Exercise: In the material below, find all lines with the string "execute" and copy them.

_ _ _ _ _ _ _

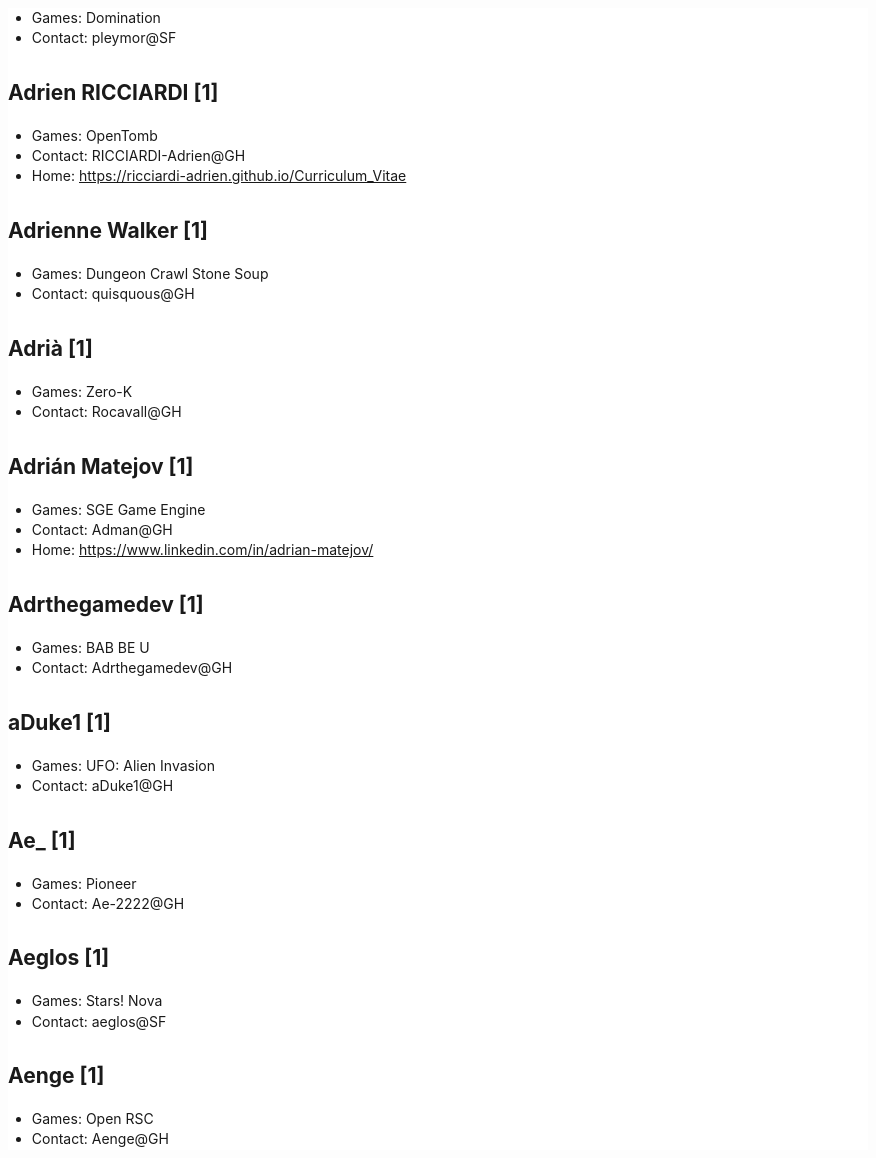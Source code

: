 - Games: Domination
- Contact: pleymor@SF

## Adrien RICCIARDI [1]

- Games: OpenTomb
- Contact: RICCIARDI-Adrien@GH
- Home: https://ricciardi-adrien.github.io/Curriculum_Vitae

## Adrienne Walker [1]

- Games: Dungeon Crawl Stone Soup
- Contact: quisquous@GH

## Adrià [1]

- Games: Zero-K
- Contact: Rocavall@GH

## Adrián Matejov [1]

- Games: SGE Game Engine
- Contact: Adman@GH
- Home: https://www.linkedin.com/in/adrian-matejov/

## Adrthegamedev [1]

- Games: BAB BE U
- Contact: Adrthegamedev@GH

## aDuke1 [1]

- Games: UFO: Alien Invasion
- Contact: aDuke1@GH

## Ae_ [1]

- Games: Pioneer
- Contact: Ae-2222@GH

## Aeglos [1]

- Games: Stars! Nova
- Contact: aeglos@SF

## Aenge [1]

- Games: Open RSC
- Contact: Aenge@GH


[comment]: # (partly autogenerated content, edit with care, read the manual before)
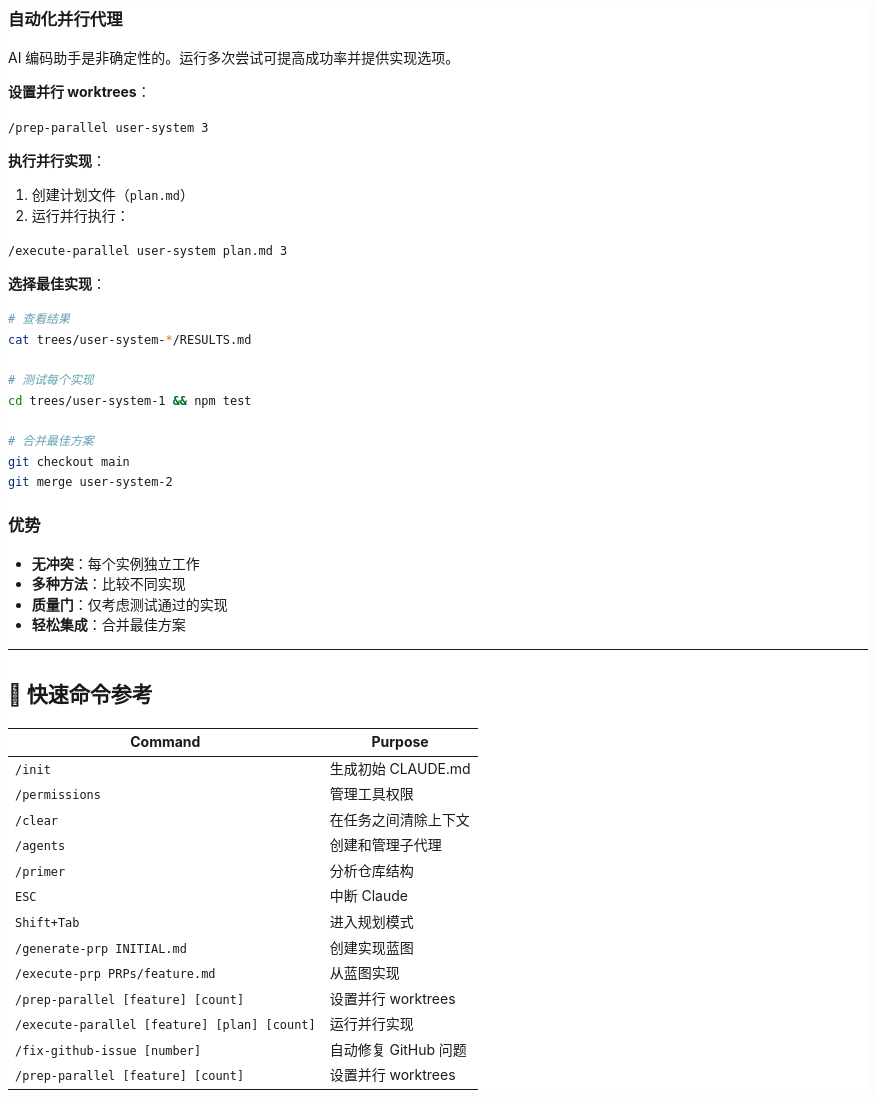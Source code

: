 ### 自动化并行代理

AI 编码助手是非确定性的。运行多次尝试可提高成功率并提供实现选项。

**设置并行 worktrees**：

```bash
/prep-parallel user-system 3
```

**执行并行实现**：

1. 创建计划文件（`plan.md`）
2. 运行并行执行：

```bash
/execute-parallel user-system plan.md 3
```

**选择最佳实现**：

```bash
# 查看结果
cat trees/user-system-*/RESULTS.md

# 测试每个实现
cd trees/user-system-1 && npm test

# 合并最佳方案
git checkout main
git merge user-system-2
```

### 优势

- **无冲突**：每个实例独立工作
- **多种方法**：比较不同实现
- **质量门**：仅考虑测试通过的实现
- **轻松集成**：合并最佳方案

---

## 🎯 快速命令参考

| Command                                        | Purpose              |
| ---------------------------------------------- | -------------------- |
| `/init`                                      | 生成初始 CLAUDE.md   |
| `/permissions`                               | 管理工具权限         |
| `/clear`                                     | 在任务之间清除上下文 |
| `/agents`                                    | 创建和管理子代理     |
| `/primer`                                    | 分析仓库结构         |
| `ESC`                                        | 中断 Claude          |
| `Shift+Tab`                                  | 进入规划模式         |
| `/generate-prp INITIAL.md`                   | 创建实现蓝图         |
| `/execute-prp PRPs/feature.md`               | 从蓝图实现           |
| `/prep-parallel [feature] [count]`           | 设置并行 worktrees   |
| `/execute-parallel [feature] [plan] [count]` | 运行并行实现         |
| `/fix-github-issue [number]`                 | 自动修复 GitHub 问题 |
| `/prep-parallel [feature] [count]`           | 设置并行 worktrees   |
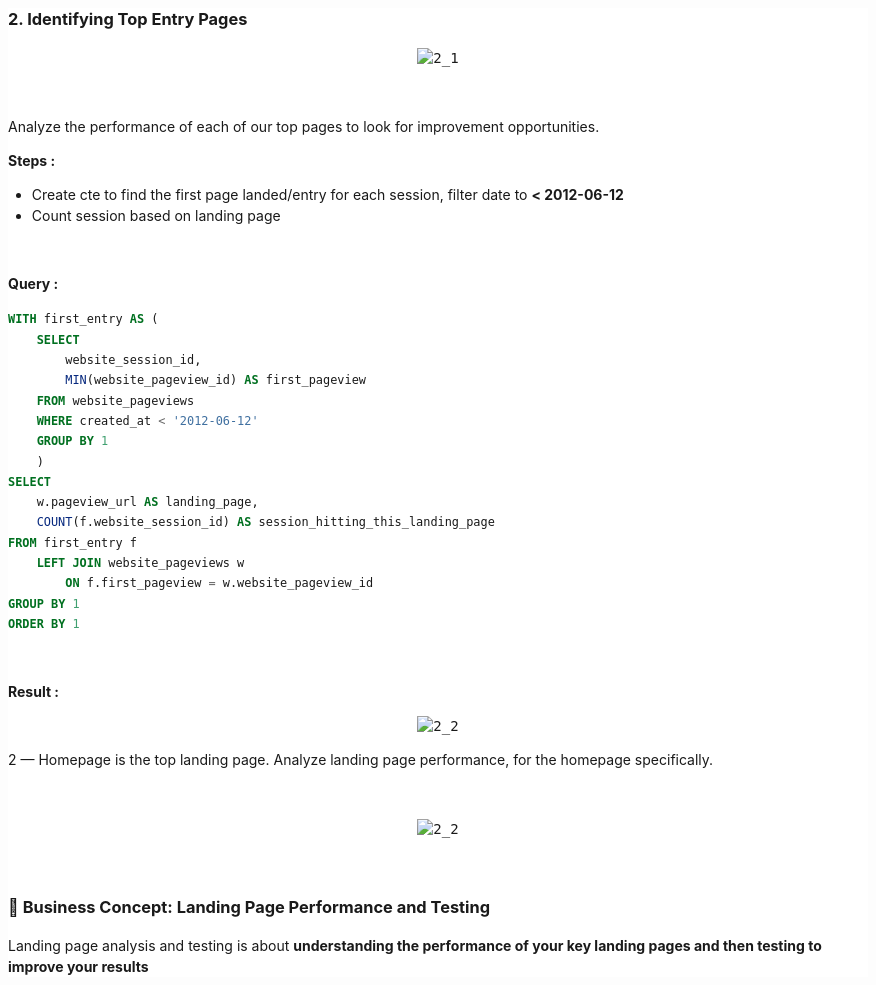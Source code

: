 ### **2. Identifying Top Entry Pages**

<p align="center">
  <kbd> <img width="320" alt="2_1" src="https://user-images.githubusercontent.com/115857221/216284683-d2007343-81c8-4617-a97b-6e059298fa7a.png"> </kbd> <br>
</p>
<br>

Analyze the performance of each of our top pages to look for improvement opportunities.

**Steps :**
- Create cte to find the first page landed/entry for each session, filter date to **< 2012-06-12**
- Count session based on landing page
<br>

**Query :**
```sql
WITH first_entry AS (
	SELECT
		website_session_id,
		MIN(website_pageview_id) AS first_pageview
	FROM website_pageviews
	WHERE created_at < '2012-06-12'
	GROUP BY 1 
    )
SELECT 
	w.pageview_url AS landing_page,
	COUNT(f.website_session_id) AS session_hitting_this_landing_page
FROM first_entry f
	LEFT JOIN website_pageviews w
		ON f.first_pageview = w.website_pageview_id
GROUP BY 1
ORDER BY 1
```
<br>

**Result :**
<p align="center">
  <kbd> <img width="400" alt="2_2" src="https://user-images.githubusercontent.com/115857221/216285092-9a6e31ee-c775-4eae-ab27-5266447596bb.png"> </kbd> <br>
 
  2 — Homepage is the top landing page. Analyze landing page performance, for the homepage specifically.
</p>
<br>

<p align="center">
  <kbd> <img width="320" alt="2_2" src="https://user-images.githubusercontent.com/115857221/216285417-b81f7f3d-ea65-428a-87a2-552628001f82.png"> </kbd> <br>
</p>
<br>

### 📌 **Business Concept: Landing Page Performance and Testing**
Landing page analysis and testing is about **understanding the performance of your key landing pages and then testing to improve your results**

_ _ _ _ _ _ _

Result of the task:
/execute-parallel user-system plan.md 3
| `/execute-prp PRPs/feature.md`               | 从蓝图实现           |
| `/execute-parallel [feature] [plan] [count]` | 运行并行实现         |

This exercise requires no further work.